Auftritt des spanischen Untersuchungsrichters Garzón in Venezuela führt zu diplomatischen Turbulenzen

Harald Neuber, Caracas
Baltasar Garzón ist ein Profi im Umgang mit Politik und Medien. Doch mit einer derartigen Resonanz hatte wohl selbst der spanische Untersuchungsrichter nicht gerechnet, als er Mitte vergangener Woche vor dem Industrieverband Venezuelas in Caracas auftrat. Der Außenminister, der Vizepräsident und die Vorsitzende des Obersten Gerichtshofes reagierten öffentlich auf seine Rede.

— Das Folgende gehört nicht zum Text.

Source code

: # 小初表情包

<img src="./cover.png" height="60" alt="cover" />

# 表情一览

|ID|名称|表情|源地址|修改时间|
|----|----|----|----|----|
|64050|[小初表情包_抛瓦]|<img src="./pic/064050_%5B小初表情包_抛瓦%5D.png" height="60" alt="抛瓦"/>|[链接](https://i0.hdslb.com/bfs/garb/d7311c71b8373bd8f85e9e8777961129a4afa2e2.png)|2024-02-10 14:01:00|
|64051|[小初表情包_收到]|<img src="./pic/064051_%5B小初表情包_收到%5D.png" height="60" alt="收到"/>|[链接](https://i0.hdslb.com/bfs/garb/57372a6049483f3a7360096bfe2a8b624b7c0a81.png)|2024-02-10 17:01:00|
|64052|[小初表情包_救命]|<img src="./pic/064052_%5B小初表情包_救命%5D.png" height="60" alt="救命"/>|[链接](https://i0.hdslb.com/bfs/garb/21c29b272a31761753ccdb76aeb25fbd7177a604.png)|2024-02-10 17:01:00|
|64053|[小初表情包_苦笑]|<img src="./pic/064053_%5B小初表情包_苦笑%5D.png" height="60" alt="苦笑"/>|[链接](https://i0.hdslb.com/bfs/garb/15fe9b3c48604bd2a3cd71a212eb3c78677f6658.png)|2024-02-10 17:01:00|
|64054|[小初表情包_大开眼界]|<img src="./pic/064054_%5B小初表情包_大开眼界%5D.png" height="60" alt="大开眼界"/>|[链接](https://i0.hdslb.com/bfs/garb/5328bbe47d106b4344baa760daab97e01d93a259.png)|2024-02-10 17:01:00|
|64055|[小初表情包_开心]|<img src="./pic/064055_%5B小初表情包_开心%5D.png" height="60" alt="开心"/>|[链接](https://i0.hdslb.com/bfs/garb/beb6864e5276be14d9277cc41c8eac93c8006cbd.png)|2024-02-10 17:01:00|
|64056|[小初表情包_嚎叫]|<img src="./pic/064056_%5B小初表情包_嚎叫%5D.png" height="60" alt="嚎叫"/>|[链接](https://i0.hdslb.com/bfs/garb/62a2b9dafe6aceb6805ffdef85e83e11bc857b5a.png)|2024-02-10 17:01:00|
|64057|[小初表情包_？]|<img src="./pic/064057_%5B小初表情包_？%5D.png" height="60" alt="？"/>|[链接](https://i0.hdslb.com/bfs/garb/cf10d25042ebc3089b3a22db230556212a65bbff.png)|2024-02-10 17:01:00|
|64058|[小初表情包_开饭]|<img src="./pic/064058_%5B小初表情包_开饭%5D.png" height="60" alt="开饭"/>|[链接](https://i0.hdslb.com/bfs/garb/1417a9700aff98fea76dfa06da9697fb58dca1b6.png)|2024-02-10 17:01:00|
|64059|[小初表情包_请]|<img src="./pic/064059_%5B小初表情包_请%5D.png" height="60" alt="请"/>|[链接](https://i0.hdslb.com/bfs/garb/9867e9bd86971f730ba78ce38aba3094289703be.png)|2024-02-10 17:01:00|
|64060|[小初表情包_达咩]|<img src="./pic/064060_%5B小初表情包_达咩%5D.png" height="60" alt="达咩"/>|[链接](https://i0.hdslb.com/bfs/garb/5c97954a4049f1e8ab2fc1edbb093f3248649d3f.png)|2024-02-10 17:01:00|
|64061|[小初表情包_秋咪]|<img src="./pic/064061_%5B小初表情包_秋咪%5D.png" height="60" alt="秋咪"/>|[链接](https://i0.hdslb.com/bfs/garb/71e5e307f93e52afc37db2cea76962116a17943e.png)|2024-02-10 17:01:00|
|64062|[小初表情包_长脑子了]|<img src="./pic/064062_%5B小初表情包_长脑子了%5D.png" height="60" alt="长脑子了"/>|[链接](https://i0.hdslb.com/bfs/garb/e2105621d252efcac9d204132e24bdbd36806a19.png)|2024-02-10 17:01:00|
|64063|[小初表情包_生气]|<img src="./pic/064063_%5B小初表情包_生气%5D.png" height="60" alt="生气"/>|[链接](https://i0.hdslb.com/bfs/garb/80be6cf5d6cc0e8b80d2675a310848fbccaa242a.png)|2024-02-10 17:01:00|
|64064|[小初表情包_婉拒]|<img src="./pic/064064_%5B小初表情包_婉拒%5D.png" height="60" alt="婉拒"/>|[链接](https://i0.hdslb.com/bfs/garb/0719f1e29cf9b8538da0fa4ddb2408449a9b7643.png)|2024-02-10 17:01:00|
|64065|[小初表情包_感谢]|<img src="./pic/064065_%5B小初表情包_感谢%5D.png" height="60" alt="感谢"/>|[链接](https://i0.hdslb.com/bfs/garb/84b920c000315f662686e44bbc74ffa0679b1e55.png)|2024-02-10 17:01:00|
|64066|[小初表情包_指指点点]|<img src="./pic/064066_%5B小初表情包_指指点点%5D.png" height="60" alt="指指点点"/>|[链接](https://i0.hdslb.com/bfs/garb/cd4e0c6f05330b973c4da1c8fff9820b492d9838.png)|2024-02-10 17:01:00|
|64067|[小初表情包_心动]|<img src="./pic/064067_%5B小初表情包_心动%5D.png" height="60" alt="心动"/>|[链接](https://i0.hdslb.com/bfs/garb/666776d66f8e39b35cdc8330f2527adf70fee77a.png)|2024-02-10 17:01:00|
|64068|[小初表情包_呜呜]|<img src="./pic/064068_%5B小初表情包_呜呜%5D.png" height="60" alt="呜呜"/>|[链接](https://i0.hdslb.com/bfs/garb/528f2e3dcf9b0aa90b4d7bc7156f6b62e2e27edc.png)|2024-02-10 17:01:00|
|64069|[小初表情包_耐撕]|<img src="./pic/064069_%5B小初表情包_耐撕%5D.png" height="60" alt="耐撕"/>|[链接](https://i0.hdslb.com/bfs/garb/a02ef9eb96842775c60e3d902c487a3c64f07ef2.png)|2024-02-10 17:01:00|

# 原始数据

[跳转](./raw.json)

Die Fabrikanten hatten Garzón zuvor gebucht, um zu hören, was sie hören wollten: »Wir dürfen der politischen Macht gegenüber weder gefügig noch servil sein«, hatte der 51jährige vor ausgesuchtem Publikum erklärt, um dann konkreter zu werden. »Ein Medium zu schließen ist wohl nicht der geeignete Weg«, sagte er in bezug auf den andauernden Medienstreit in Venezuela. Statt dessen müßte ein Dialog ermöglicht werden.

»Schlechtes Beispiel«

Die Replik kam von Luisa Estela Morales, der Präsidentin des Obersten Gerichtshofs. Garzón sei nichts als ein »Söldner«, erklärte sie gegenüber der venez...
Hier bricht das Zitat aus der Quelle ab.